● **Supplied data**:
▬▬▬

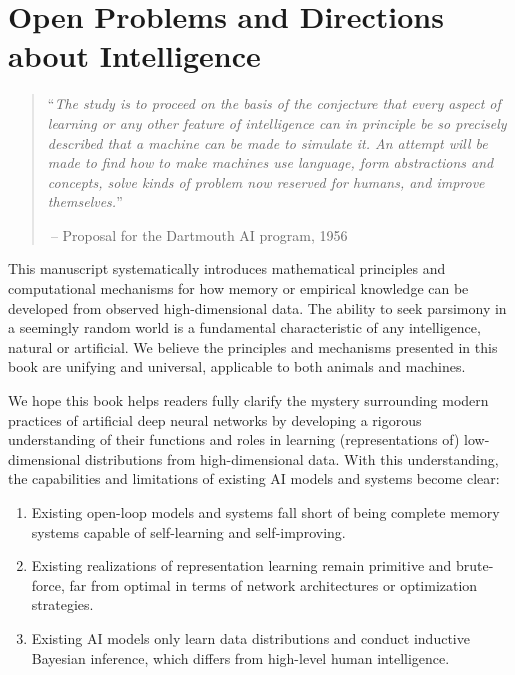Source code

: \documentclass[../../book-main.tex]{subfiles}
\begin{document}
\chapter{Open Problems and Directions about Intelligence}
\label{ch:future}

\begin{quote}
    ``\textit{The study is to proceed on the basis of the conjecture
        that every aspect of learning or any other feature of
        intelligence can in principle be so precisely described that a
        machine can be made to simulate it. An attempt will be made to
        find how to make machines use language, form abstractions and
        concepts, solve kinds of problem now reserved for humans, and
    improve themselves.}''

    $~$\hfill -- Proposal for the Dartmouth AI program, 1956
\end{quote}
\vspace{5mm}

This manuscript systematically introduces mathematical principles and
computational mechanisms for how memory or empirical knowledge can be developed from observed high-dimensional data. 
The ability to seek parsimony in a seemingly random world is a fundamental characteristic of any
intelligence, natural or artificial. We believe the principles and
mechanisms presented in this book are unifying and universal, applicable to both animals and machines.

We hope this book helps readers fully clarify the mystery surrounding
modern practices of artificial deep neural networks by developing a
rigorous understanding of their functions and roles in learning (representations of) 
low-dimensional distributions from high-dimensional data. With this
understanding, the capabilities and limitations of existing AI models
and systems become clear:
\begin{enumerate}
    \item Existing open-loop models and systems fall short of being complete memory systems capable 
    of self-learning and self-improving.
    \item Existing realizations of representation learning remain primitive and brute-force, 
    far from optimal in terms of network architectures or optimization strategies.
    \item Existing AI models only learn data distributions and
    conduct inductive Bayesian inference, which differs from high-level human intelligence.
\end{enumerate}
\end{document}
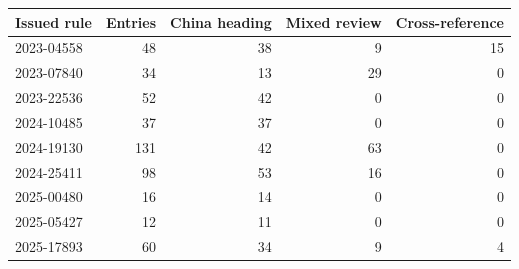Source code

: \begin{tabular}{lrrrr}\toprule
Issued rule & Entries & China heading & Mixed review & Cross-reference \\\midrule
2023-04558 & 48 & 38 & 9 & 15 \\
2023-07840 & 34 & 13 & 29 & 0 \\
2023-22536 & 52 & 42 & 0 & 0 \\
2024-10485 & 37 & 37 & 0 & 0 \\
2024-19130 & 131 & 42 & 63 & 0 \\
2024-25411 & 98 & 53 & 16 & 0 \\
2025-00480 & 16 & 14 & 0 & 0 \\
2025-05427 & 12 & 11 & 0 & 0 \\
2025-17893 & 60 & 34 & 9 & 4 \\
\bottomrule\end{tabular}
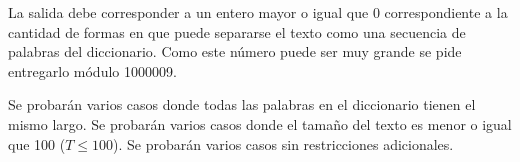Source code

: \documentclass{oci}
\begin{document}
\begin{outputDescription}
  La salida debe corresponder a un entero mayor o igual que 0 correspondiente a
  la cantidad de formas en que puede separarse el texto como una secuencia de
  palabras del diccionario.
  Como este número puede ser muy grande se pide entregarlo módulo 1000009.
\end{outputDescription}

\begin{scoreDescription}
   Se probarán varios casos donde todas las palabras en el diccionario
  tienen el mismo largo.
   Se probarán varios casos donde el tamaño del texto es menor o igual
  que 100 ($T \leq 100$).
   Se probarán varios casos sin restricciones adicionales.
\end{scoreDescription}

\begin{sampleDescription}
\end{sampleDescription}
\end{document}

▬▬▬

● **Exercise**: Repeat every entry above word for word, and include no pictures.

● **Answer**:
Source code

: \documentclass[../../book-main.tex]{subfiles}
\begin{document}
\chapter{Open Problems and Directions about Intelligence}
\label{ch:future}

\begin{quote}
    ``\textit{The study is to proceed on the basis of the conjecture
        that every aspect of learning or any other feature of
        intelligence can in principle be so precisely described that a
        machine can be made to simulate it. An attempt will be made to
        find how to make machines use language, form abstractions and
        concepts, solve kinds of problem now reserved for humans, and
    improve themselves.}''

    $~$\hfill -- Proposal for the Dartmouth AI program, 1956
\end{quote}
\vspace{5mm}

This manuscript systematically introduces mathematical principles and
computational mechanisms for how memory or empirical knowledge can be developed from observed high-dimensional data. 
The ability to seek parsimony in a seemingly random world is a fundamental characteristic of any
intelligence, natural or artificial. We believe the principles and
mechanisms presented in this book are unifying and universal, applicable to both animals and machines.

We hope this book helps readers fully clarify the mystery surrounding
modern practices of artificial deep neural networks by developing a
rigorous understanding of their functions and roles in learning (representations of) 
low-dimensional distributions from high-dimensional data. With this
understanding, the capabilities and limitations of existing AI models
and systems become clear:
\begin{enumerate}
    \item Existing open-loop models and systems fall short of being complete memory systems capable 
    of self-learning and self-improving.
    \item Existing realizations of representation learning remain primitive and brute-force, 
    far from optimal in terms of network architectures or optimization strategies.
    \item Existing AI models only learn data distributions and
    conduct inductive Bayesian inference, which differs from high-level human intelligence.
\end{enumerate}
\end{document}
Source code

: \begin{tabular}{lrrrr}\toprule
Issued rule & Entries & China heading & Mixed review & Cross-reference \\\midrule
2023-04558 & 48 & 38 & 9 & 15 \\
2023-07840 & 34 & 13 & 29 & 0 \\
2023-22536 & 52 & 42 & 0 & 0 \\
2024-10485 & 37 & 37 & 0 & 0 \\
2024-19130 & 131 & 42 & 63 & 0 \\
2024-25411 & 98 & 53 & 16 & 0 \\
2025-00480 & 16 & 14 & 0 & 0 \\
2025-05427 & 12 & 11 & 0 & 0 \\
2025-17893 & 60 & 34 & 9 & 4 \\
\bottomrule\end{tabular}
Source code

: \documentclass{oci}
\begin{document}
\begin{outputDescription}
  La salida debe corresponder a un entero mayor o igual que 0 correspondiente a
  la cantidad de formas en que puede separarse el texto como una secuencia de
  palabras del diccionario.
  Como este número puede ser muy grande se pide entregarlo módulo 1000009.
\end{outputDescription}

\begin{scoreDescription}
   Se probarán varios casos donde todas las palabras en el diccionario
  tienen el mismo largo.
   Se probarán varios casos donde el tamaño del texto es menor o igual
  que 100 ($T \leq 100$).
   Se probarán varios casos sin restricciones adicionales.
\end{scoreDescription}

\begin{sampleDescription}
\end{sampleDescription}
\end{document}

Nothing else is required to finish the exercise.